Source Information¶
Created by:
Updated by: October 25, 2024 updated by Gloria Seo
Resources: https://pandas.pydata.org/
Goal¶
This notebook introduces how to use covers pandas, a useful Python data analysis toolkit. We will look at two pandas objects: Series and DataFrame (1D and 2D data structures).

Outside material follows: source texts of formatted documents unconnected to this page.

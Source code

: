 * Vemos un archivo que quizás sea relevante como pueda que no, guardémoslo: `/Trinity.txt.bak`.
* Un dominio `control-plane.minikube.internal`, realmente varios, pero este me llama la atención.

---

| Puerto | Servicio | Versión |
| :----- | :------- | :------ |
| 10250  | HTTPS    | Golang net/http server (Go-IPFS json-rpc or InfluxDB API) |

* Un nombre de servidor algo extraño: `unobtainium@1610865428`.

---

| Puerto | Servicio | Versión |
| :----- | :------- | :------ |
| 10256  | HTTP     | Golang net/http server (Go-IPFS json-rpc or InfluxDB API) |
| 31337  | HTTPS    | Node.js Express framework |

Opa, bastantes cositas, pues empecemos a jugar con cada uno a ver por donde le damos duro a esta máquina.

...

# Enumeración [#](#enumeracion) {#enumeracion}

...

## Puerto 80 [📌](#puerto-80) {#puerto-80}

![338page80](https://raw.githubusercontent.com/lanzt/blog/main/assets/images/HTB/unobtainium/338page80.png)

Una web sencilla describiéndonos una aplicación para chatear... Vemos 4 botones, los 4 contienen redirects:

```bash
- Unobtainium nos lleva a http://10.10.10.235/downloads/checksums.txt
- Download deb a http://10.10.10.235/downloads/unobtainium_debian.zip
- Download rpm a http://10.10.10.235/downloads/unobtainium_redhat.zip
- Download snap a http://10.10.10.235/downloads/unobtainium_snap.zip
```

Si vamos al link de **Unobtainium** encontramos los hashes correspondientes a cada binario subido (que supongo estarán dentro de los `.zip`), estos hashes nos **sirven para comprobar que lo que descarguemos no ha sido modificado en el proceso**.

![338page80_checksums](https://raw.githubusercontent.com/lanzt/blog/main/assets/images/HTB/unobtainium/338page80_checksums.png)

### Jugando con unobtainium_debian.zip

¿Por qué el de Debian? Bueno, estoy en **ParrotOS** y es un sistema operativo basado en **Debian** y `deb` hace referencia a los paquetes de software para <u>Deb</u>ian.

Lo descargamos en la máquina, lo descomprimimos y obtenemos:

Pandas - a quick introduction¶
In this tutorial, we'll explore pandas, the Python data analysis toolkit. Our emphasis will be on working with the two primary pandas objects: Series and DataFrame. Although we don't have time to study all the features of pandas, extensive documentation can be found here https://pandas.pydata.org/pandas-docs/stable/dsintro.html
- Series: one-dimensional labeled array capable of holding any data type
- DataFrame: two-dimensional labeled data structure with columns of potentially different types.
Required Modules for the Jupyter Notebook¶
Before running the notebook, we need the following modules.
Module:numpy, pandas
import pandas as pd
import numpy as np
Load CSV Data Set¶
Let's dive into an Olympic Medal dataset available from Wikipedia https://en.wikipedia.org/wiki/All-time_Olympic_Games_medal_table. I've already done a little bit of cleanup so that we can quickly get to the important features.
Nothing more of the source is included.